Isaiah knew that when he prophesied, I think, because he sets us up for it. In chapter 52, he speaks about how God is going to rescue his people; “the Lord will lay bare his holy arm.” God is going to roll up his sleeves and all the earth will see his salvation. Toward the end of chapter 52, he says that earthly kings will be left speechless by what God is going to do, that they will see something not just new, but something unimaginable.
And then we read this:
Who has believed our message and to whom has the arm of the Lord been revealed? He grew up before him like a tender shoot, and like a root out of dry ground. He had no beauty or majesty to attract us to him, nothing in his appearance that we should desire him. He was despised and rejected by mankind, a man of suffering, and familiar with pain. Like one from whom people hide their faces he was despised, and we held him in low esteem. (53:1 – 3)
A servant of God will come weak as a tender sprig, tentative as a root in the desert. He will come in weakness and will bear none of the conventions of the hero, ancient or modern. He will not be handsome or possessed of a magnetic personality.
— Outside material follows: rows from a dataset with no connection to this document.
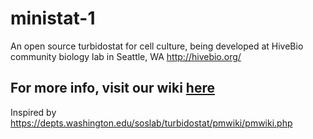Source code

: # ministat-1
An open source turbidostat for cell culture, being developed at HiveBio community biology lab in Seattle, WA http://hivebio.org/

## For more info, visit our wiki [here](https://github.com/hivebio/ministat-1/wiki)

Inspired by https://depts.washington.edu/soslab/turbidostat/pmwiki/pmwiki.php
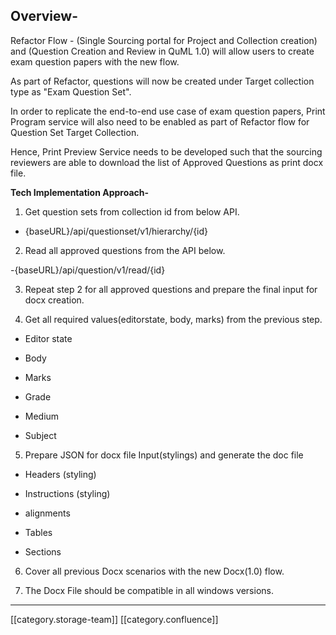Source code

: 
## Overview- 
Refactor Flow - (Single Sourcing portal for Project and Collection creation) and (Question Creation and Review in QuML 1.0) will allow users to create exam question papers with the new flow.

As part of Refactor, questions will now be created under Target collection type as "Exam Question Set".

In order to replicate the end-to-end use case of exam question papers, Print Program service will also need to be enabled as part of Refactor flow for Question Set Target Collection.

Hence, Print Preview Service needs to be developed such that the sourcing reviewers are able to download the list of Approved Questions as print docx file.

 **Tech Implementation Approach-** 
1. Get question sets from collection id from below API.




* {baseURL}/api/questionset/v1/hierarchy/{id} 



2. Read all approved questions from the API below.

-{baseURL}/api/question/v1/read/{id} 

3. Repeat step 2 for all approved questions and prepare the final input for docx creation.

4. Get all required values(editorstate, body, marks) from the previous step.


* Editor state


* Body


* Marks


* Grade


* Medium


* Subject 



5. Prepare JSON for docx file Input(stylings) and generate the doc file


* Headers (styling)


* Instructions (styling)


* alignments


* Tables


* Sections



6. Cover all previous Docx scenarios with the new Docx(1.0) flow.

7. The Docx File should be compatible in all windows versions.











*****

[[category.storage-team]] 
[[category.confluence]]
He will be neither so majestic as to inspire awe nor so humble as to warrant pity. There will be absolutely nothing in his appearance or bearing that will solicit our attraction or admiration. Our heroes are always handsome or cocky or impervious. Not this one. He is homely and humble and at home with suffering and pain.
F. Scott Fitzgerald said, “Show me a hero and I’ll write you a tragedy.” Heroes always suffer. Helen Keller bore multiple disabilities. Nelson Mandela braved injustice. Rosa Parks suffered indignity. Even our mythical heroes suffer. Bruce Wayne eternally broods over the murder of his parents. The X Men endure as outsiders. Captain America agonizes over his anachronistic existence. But in their suffering they win our sympathy or earn our loyalty or inspire our courage.
That’s because, typically, they suffer for us. They fight the overpowering enemy or the oppressive regime or the overwhelming odds. They rescue the powerless or protect the weak or punish the guilty. And in their fight against injustice and evil, they suffer deep, deep wounds, and we love them for it. We love them because they suffer for us. But the homely hero of Isaiah 53, suffers not for us, but because of us.
Surely he took up our pain and bore our suffering, yet we considered him punished by God, stricken by him, and afflicted. But he was pierced for our transgressions, he was crushed for our iniquities; the punishment that brought us peace was on him, and by his wounds we are healed. We all, like sheep, have gone astray, each of us has turned to our own way; and the Lord has laid on him the iniquity of us all. (53:4 – 6)
Finally, in chapter 53, there comes a whisper of promise for The Hero, a tiny hint of hope. It comes in two ways. God, Isaiah tells us, has been in control from the beginning.
It was the Lord’s will to crush him and cause him to suffer.
The cross was not a victory for chaos – it was the plan of providence. Jesus’ death was not a defeat – it was a predetermined act of divine defiance. We catch an innuendo of assurance, too, because the words the prophet uses begin to sound sweeter.
And though the Lord makes his life an offering for sin, he will see his offspring and prolong his days, and the will of the Lord will prosper in his hand. After he has suffered, he will see the light of life and be satisfied; by his knowledge my righteous servant will justify many, and he will bear their iniquities. (53:10 – 11)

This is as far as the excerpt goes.